How Those Memes You Just Posted Could Soon Cost You $30,000
You’re served with a notice. Apparently you’d shared some photos you didn’t own on the internet a while ago, and now someone–possibly an artist, possibly a copyright troll–can file for damages of up to $30,000. Scam, you think, and toss the paper. You’re served with a second paper 30 days later, but you toss that too.
Unfortunately for you, those copyright infringement proceedings were real, and you’d had 60 days to “opt-out” of them and go on about your day. But you didn’t opt-out, so you’ve automatically opted-in and waived your right to a trial by jury. Now a government entity unbeknownst to you–something called the Copyright Claims Board–has determined, without judge or jury, that you owe this person $30,000.
Now you have 90 days to file an appeal with a judge in federal district court, but the law behind this makes it extremely unlikely that the judge will rule in your favor, and anyway, you’ll probably need to hire an attorney. You’re on the hook.

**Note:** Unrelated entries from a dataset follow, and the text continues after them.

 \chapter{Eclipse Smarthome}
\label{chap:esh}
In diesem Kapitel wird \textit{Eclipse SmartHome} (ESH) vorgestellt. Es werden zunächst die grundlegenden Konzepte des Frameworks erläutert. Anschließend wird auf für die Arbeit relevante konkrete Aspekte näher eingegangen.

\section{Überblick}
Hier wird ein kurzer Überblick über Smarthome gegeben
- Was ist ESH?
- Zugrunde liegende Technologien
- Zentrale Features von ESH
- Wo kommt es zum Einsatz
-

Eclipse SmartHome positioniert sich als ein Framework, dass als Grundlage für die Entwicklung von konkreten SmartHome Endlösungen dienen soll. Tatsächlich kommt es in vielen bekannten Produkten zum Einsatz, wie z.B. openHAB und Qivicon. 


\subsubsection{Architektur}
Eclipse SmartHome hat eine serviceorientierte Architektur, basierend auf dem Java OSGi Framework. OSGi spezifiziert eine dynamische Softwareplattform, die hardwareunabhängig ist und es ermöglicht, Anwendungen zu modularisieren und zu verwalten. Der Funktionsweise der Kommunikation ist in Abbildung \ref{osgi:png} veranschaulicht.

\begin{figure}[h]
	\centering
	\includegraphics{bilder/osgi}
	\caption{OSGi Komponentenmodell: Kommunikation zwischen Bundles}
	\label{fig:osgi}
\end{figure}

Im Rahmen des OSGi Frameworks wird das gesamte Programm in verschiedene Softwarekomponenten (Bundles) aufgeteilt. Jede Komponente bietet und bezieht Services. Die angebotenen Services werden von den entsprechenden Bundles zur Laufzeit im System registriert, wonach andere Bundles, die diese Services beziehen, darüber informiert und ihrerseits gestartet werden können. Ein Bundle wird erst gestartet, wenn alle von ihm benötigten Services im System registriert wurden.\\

This is a scenario, at least, which critics of the Copyright Alternative in Small-Claims Enforcement Act of 2019 (CASE Act) foresee. The bill passed the House last night and next moves to the Senate.
Who is this for?
Say you’re a professional illustrator, and you posted a drawing on Tumblr (a sloth, perhaps). Suddenly your drawing appears on a T-shirt you didn’t make in an Instagram ad for an artsy merch company. You issue a takedown notice, but the image resurfaces. You can’t afford the expenses (averaging $397,000, according to the Institute for Policy Innovation) to bring copyright litigation in federal court, and people keep printing T-shirts.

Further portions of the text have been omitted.